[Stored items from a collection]

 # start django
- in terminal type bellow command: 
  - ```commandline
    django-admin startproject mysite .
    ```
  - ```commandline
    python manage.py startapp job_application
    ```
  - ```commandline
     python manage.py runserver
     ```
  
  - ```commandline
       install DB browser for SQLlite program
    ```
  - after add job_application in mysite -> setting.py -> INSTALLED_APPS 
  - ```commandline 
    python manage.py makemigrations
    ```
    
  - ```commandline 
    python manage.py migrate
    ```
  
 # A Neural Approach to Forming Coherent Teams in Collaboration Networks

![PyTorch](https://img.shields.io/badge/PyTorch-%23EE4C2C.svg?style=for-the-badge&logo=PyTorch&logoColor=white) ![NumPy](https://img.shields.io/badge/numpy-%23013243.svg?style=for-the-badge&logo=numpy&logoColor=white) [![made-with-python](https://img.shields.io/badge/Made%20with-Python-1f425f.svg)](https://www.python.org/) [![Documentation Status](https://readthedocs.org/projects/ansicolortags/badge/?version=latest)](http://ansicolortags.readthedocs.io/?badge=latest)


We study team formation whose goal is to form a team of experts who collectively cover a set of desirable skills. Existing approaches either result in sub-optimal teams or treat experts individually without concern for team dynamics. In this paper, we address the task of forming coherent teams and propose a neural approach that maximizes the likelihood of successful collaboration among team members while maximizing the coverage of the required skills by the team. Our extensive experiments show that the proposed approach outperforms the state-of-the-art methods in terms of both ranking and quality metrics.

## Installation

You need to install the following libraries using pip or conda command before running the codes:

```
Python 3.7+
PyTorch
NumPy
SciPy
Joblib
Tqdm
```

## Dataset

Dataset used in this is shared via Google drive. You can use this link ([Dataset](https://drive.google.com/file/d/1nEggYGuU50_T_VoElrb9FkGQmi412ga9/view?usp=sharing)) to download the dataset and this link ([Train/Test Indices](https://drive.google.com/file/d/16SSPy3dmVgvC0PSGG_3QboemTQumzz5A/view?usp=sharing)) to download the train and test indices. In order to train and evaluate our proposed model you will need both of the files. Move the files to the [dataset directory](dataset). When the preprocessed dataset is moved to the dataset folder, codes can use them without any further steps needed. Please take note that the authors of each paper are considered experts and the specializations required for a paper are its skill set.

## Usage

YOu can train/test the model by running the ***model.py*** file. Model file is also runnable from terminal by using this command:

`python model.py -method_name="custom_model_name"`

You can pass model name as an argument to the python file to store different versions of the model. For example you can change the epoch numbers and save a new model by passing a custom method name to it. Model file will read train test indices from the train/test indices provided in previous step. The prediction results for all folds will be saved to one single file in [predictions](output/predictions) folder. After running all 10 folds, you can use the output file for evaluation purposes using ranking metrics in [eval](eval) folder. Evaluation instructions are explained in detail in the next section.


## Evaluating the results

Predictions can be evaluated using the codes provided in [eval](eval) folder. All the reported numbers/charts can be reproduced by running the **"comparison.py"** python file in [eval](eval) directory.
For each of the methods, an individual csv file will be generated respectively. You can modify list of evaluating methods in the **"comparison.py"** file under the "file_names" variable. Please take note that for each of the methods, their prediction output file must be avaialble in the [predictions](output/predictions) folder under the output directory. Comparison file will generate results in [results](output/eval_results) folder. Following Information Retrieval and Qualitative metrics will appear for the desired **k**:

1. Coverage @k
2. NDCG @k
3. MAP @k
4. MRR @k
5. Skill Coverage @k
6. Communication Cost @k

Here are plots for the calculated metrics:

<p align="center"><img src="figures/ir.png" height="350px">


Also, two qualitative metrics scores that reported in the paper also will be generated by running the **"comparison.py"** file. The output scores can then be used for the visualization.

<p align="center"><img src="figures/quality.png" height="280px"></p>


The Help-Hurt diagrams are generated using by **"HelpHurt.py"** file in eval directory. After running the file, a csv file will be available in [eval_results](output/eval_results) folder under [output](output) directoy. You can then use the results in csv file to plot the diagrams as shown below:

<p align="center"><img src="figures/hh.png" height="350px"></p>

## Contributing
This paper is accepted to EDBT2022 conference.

EXERCISE PROMPT> Please restate, exactly as written, the line that holds "1. Coverage @k" and all remaining lines of the data above, and only those.

RESULT>
1. Coverage @k
2. NDCG @k
3. MAP @k
4. MRR @k
5. Skill Coverage @k
6. Communication Cost @k

Here are plots for the calculated metrics:

<p align="center"><img src="figures/ir.png" height="350px">


Also, two qualitative metrics scores that reported in the paper also will be generated by running the **"comparison.py"** file. The output scores can then be used for the visualization.

<p align="center"><img src="figures/quality.png" height="280px"></p>


The Help-Hurt diagrams are generated using by **"HelpHurt.py"** file in eval directory. After running the file, a csv file will be available in [eval_results](output/eval_results) folder under [output](output) directoy. You can then use the results in csv file to plot the diagrams as shown below:

<p align="center"><img src="figures/hh.png" height="350px"></p>

## Contributing
This paper is accepted to EDBT2022 conference.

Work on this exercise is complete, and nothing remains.